-- Data to process follows --
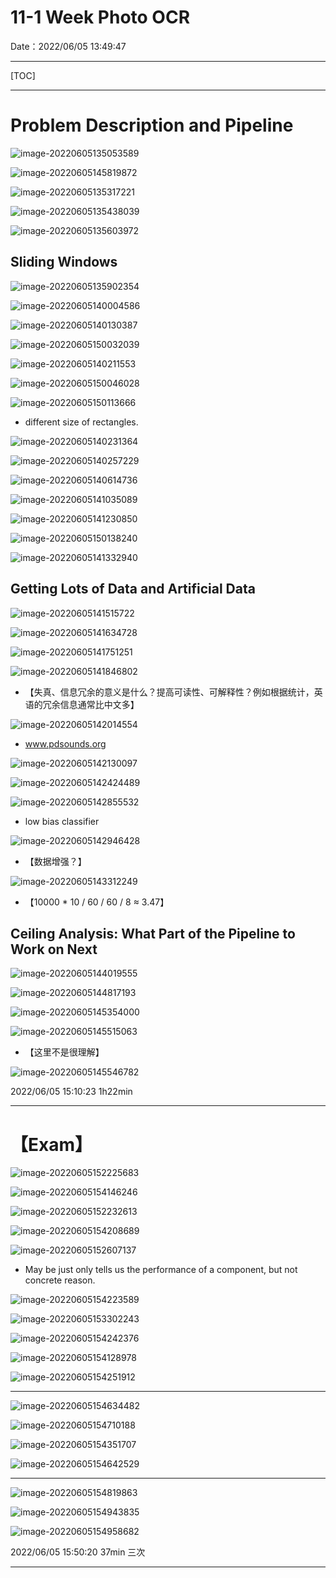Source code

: # 11-1 Week Photo OCR

Date：2022/06/05 13:49:47

------





[TOC]



------



# Problem Description and Pipeline

![image-20220605135053589](images/11_1_Week_Photo_OCR/image-20220605135053589.png)

![image-20220605145819872](images/11_1_Week_Photo_OCR/image-20220605145819872.png)

![image-20220605135317221](images/11_1_Week_Photo_OCR/image-20220605135317221.png)

![image-20220605135438039](images/11_1_Week_Photo_OCR/image-20220605135438039.png)

![image-20220605135603972](images/11_1_Week_Photo_OCR/image-20220605135603972.png)



## Sliding Windows

![image-20220605135902354](images/11_1_Week_Photo_OCR/image-20220605135902354.png)

![image-20220605140004586](images/11_1_Week_Photo_OCR/image-20220605140004586.png)

![image-20220605140130387](images/11_1_Week_Photo_OCR/image-20220605140130387.png)

![image-20220605150032039](images/11_1_Week_Photo_OCR/image-20220605150032039.png)

![image-20220605140211553](images/11_1_Week_Photo_OCR/image-20220605140211553.png)

![image-20220605150046028](images/11_1_Week_Photo_OCR/image-20220605150046028.png)

![image-20220605150113666](images/11_1_Week_Photo_OCR/image-20220605150113666.png)

* different size of rectangles.



![image-20220605140231364](images/11_1_Week_Photo_OCR/image-20220605140231364.png)

![image-20220605140257229](images/11_1_Week_Photo_OCR/image-20220605140257229.png)

![image-20220605140614736](images/11_1_Week_Photo_OCR/image-20220605140614736.png)

![image-20220605141035089](images/11_1_Week_Photo_OCR/image-20220605141035089.png)

![image-20220605141230850](images/11_1_Week_Photo_OCR/image-20220605141230850.png)

![image-20220605150138240](images/11_1_Week_Photo_OCR/image-20220605150138240.png)



![image-20220605141332940](images/11_1_Week_Photo_OCR/image-20220605141332940.png)



## Getting Lots of Data and Artificial Data

![image-20220605141515722](images/11_1_Week_Photo_OCR/image-20220605141515722.png)

![image-20220605141634728](images/11_1_Week_Photo_OCR/image-20220605141634728.png)

![image-20220605141751251](images/11_1_Week_Photo_OCR/image-20220605141751251.png)

![image-20220605141846802](images/11_1_Week_Photo_OCR/image-20220605141846802.png)

* 【失真、信息冗余的意义是什么？提高可读性、可解释性？例如根据统计，英语的冗余信息通常比中文多】

![image-20220605142014554](images/11_1_Week_Photo_OCR/image-20220605142014554.png)

* www.pdsounds.org

![image-20220605142130097](images/11_1_Week_Photo_OCR/image-20220605142130097.png)

![image-20220605142424489](images/11_1_Week_Photo_OCR/image-20220605142424489.png)

![image-20220605142855532](images/11_1_Week_Photo_OCR/image-20220605142855532.png)

* low bias classifier



![image-20220605142946428](images/11_1_Week_Photo_OCR/image-20220605142946428.png)

* 【数据增强？】

![image-20220605143312249](images/11_1_Week_Photo_OCR/image-20220605143312249.png)

* 【10000 * 10 / 60 / 60 / 8 ≈ 3.47】



## Ceiling Analysis: What Part of the Pipeline to Work on Next

![image-20220605144019555](images/11_1_Week_Photo_OCR/image-20220605144019555.png)

![image-20220605144817193](images/11_1_Week_Photo_OCR/image-20220605144817193.png)

![image-20220605145354000](images/11_1_Week_Photo_OCR/image-20220605145354000.png)

![image-20220605145515063](images/11_1_Week_Photo_OCR/image-20220605145515063.png)

* 【这里不是很理解】



![image-20220605145546782](images/11_1_Week_Photo_OCR/image-20220605145546782.png)



2022/06/05 15:10:23 1h22min

------



# 【Exam】

![image-20220605152225683](images/11_1_Week_Photo_OCR/image-20220605152225683.png)

![image-20220605154146246](images/11_1_Week_Photo_OCR/image-20220605154146246.png)



![image-20220605152232613](images/11_1_Week_Photo_OCR/image-20220605152232613.png)

![image-20220605154208689](images/11_1_Week_Photo_OCR/image-20220605154208689.png)



![image-20220605152607137](images/11_1_Week_Photo_OCR/image-20220605152607137.png)

* May be just only tells us the performance of a component, but not concrete reason.

![image-20220605154223589](images/11_1_Week_Photo_OCR/image-20220605154223589.png)



![image-20220605153302243](images/11_1_Week_Photo_OCR/image-20220605153302243.png)

![image-20220605154242376](images/11_1_Week_Photo_OCR/image-20220605154242376.png)



![image-20220605154128978](images/11_1_Week_Photo_OCR/image-20220605154128978.png)

![image-20220605154251912](images/11_1_Week_Photo_OCR/image-20220605154251912.png)



------



![image-20220605154634482](images/11_1_Week_Photo_OCR/image-20220605154634482.png)

![image-20220605154710188](images/11_1_Week_Photo_OCR/image-20220605154710188.png)

![image-20220605154351707](images/11_1_Week_Photo_OCR/image-20220605154351707.png)

![image-20220605154642529](images/11_1_Week_Photo_OCR/image-20220605154642529.png)





------



![image-20220605154819863](images/11_1_Week_Photo_OCR/image-20220605154819863.png)

![image-20220605154943835](images/11_1_Week_Photo_OCR/image-20220605154943835.png)

![image-20220605154958682](images/11_1_Week_Photo_OCR/image-20220605154958682.png)





2022/06/05 15:50:20 37min 三次

------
-- Data to process concluded --
Activity >>
Which lines above contain the word "Pipeline"? Show each of them.

Exercise output >>
# Problem Description and Pipeline
## Ceiling Analysis: What Part of the Pipeline to Work on Next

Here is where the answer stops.